◆ Given information:

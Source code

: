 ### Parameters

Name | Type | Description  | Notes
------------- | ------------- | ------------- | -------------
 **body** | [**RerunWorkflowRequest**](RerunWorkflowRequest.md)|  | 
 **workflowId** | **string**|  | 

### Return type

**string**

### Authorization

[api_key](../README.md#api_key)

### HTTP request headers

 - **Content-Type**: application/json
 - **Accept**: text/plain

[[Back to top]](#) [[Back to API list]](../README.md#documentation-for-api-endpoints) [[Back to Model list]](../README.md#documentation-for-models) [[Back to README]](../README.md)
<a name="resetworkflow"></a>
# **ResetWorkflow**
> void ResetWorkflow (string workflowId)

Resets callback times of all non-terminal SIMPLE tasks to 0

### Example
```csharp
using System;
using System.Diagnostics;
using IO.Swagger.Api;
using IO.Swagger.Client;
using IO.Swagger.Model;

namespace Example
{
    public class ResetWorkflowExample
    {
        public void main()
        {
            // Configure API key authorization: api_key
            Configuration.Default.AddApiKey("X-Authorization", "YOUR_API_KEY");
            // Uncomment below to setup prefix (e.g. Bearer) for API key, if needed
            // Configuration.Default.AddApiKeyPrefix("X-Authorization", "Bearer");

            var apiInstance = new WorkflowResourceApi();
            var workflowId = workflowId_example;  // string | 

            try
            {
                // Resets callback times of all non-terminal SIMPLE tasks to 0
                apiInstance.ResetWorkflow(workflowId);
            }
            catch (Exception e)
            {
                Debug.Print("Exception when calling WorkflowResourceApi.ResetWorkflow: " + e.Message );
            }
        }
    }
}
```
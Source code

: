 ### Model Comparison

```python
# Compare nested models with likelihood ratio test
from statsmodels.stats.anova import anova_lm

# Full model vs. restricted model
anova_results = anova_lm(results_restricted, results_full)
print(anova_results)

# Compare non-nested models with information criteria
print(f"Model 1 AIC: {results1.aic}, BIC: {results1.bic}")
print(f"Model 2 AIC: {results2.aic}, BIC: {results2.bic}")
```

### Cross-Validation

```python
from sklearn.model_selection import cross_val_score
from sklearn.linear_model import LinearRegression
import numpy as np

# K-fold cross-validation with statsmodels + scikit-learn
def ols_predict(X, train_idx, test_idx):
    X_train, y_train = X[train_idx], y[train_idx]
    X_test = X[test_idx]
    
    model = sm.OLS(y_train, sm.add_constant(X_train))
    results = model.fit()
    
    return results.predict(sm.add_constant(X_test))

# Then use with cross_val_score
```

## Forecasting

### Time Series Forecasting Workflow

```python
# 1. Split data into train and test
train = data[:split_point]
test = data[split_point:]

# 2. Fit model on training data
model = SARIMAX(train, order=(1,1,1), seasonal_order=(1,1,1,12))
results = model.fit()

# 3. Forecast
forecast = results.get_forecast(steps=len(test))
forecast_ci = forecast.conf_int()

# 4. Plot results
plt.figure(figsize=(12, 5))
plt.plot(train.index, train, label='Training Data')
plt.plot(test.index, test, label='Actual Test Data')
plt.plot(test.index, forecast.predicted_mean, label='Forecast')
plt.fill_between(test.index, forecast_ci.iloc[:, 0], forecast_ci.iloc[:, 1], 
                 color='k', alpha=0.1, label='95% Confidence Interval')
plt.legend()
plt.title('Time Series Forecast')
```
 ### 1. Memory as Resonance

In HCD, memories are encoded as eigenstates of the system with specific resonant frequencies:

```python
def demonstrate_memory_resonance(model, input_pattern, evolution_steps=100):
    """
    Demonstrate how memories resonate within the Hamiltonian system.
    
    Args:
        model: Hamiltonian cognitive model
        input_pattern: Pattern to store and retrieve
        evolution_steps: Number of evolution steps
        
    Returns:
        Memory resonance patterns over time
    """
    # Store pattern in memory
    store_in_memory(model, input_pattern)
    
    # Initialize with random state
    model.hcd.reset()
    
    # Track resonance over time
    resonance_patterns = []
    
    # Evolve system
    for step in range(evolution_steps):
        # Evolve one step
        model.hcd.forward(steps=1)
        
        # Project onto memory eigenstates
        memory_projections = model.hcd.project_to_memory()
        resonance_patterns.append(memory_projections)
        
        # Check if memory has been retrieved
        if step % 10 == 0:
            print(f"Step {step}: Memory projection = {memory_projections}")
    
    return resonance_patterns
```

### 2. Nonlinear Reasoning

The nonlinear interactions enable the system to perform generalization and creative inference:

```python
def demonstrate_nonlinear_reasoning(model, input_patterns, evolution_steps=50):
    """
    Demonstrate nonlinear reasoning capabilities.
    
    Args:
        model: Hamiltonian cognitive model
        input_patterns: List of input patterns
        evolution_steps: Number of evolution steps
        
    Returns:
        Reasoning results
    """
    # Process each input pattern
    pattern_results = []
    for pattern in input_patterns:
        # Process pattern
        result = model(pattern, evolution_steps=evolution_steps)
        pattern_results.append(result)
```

◆ Problem requirements:
The answer should be an exact copy of the data.

◆ Solution for this task:
Source code

: ### Parameters

Name | Type | Description  | Notes
------------- | ------------- | ------------- | -------------
 **body** | [**RerunWorkflowRequest**](RerunWorkflowRequest.md)|  | 
 **workflowId** | **string**|  | 

### Return type

**string**

### Authorization

[api_key](../README.md#api_key)

### HTTP request headers

 - **Content-Type**: application/json
 - **Accept**: text/plain

[[Back to top]](#) [[Back to API list]](../README.md#documentation-for-api-endpoints) [[Back to Model list]](../README.md#documentation-for-models) [[Back to README]](../README.md)
<a name="resetworkflow"></a>
# **ResetWorkflow**
> void ResetWorkflow (string workflowId)

Resets callback times of all non-terminal SIMPLE tasks to 0

### Example
```csharp
using System;
using System.Diagnostics;
using IO.Swagger.Api;
using IO.Swagger.Client;
using IO.Swagger.Model;

namespace Example
{
    public class ResetWorkflowExample
    {
        public void main()
        {
            // Configure API key authorization: api_key
            Configuration.Default.AddApiKey("X-Authorization", "YOUR_API_KEY");
            // Uncomment below to setup prefix (e.g. Bearer) for API key, if needed
            // Configuration.Default.AddApiKeyPrefix("X-Authorization", "Bearer");

            var apiInstance = new WorkflowResourceApi();
            var workflowId = workflowId_example;  // string | 

            try
            {
                // Resets callback times of all non-terminal SIMPLE tasks to 0
                apiInstance.ResetWorkflow(workflowId);
            }
            catch (Exception e)
            {
                Debug.Print("Exception when calling WorkflowResourceApi.ResetWorkflow: " + e.Message );
            }
        }
    }
}
```
Source code

: ### Model Comparison

```python
# Compare nested models with likelihood ratio test
from statsmodels.stats.anova import anova_lm

# Full model vs. restricted model
anova_results = anova_lm(results_restricted, results_full)
print(anova_results)

# Compare non-nested models with information criteria
print(f"Model 1 AIC: {results1.aic}, BIC: {results1.bic}")
print(f"Model 2 AIC: {results2.aic}, BIC: {results2.bic}")
```

### Cross-Validation

```python
from sklearn.model_selection import cross_val_score
from sklearn.linear_model import LinearRegression
import numpy as np

# K-fold cross-validation with statsmodels + scikit-learn
def ols_predict(X, train_idx, test_idx):
    X_train, y_train = X[train_idx], y[train_idx]
    X_test = X[test_idx]
    
    model = sm.OLS(y_train, sm.add_constant(X_train))
    results = model.fit()
    
    return results.predict(sm.add_constant(X_test))

# Then use with cross_val_score
```

## Forecasting

### Time Series Forecasting Workflow

```python
# 1. Split data into train and test
train = data[:split_point]
test = data[split_point:]

# 2. Fit model on training data
model = SARIMAX(train, order=(1,1,1), seasonal_order=(1,1,1,12))
results = model.fit()

# 3. Forecast
forecast = results.get_forecast(steps=len(test))
forecast_ci = forecast.conf_int()

# 4. Plot results
plt.figure(figsize=(12, 5))
plt.plot(train.index, train, label='Training Data')
plt.plot(test.index, test, label='Actual Test Data')
plt.plot(test.index, forecast.predicted_mean, label='Forecast')
plt.fill_between(test.index, forecast_ci.iloc[:, 0], forecast_ci.iloc[:, 1], 
                 color='k', alpha=0.1, label='95% Confidence Interval')
plt.legend()
plt.title('Time Series Forecast')
```
 ### 1. Memory as Resonance

In HCD, memories are encoded as eigenstates of the system with specific resonant frequencies:

```python
def demonstrate_memory_resonance(model, input_pattern, evolution_steps=100):
    """
    Demonstrate how memories resonate within the Hamiltonian system.
    
    Args:
        model: Hamiltonian cognitive model
        input_pattern: Pattern to store and retrieve
        evolution_steps: Number of evolution steps
        
    Returns:
        Memory resonance patterns over time
    """
    # Store pattern in memory
    store_in_memory(model, input_pattern)
    
    # Initialize with random state
    model.hcd.reset()
    
    # Track resonance over time
    resonance_patterns = []
    
    # Evolve system
    for step in range(evolution_steps):
        # Evolve one step
        model.hcd.forward(steps=1)
        
        # Project onto memory eigenstates
        memory_projections = model.hcd.project_to_memory()
        resonance_patterns.append(memory_projections)
        
        # Check if memory has been retrieved
        if step % 10 == 0:
            print(f"Step {step}: Memory projection = {memory_projections}")
    
    return resonance_patterns
```

### 2. Nonlinear Reasoning

The nonlinear interactions enable the system to perform generalization and creative inference:

```python
def demonstrate_nonlinear_reasoning(model, input_patterns, evolution_steps=50):
    """
    Demonstrate nonlinear reasoning capabilities.
    
    Args:
        model: Hamiltonian cognitive model
        input_patterns: List of input patterns
        evolution_steps: Number of evolution steps
        
    Returns:
        Reasoning results
    """
    # Process each input pattern
    pattern_results = []
    for pattern in input_patterns:
        # Process pattern
        result = model(pattern, evolution_steps=evolution_steps)
        pattern_results.append(result)
```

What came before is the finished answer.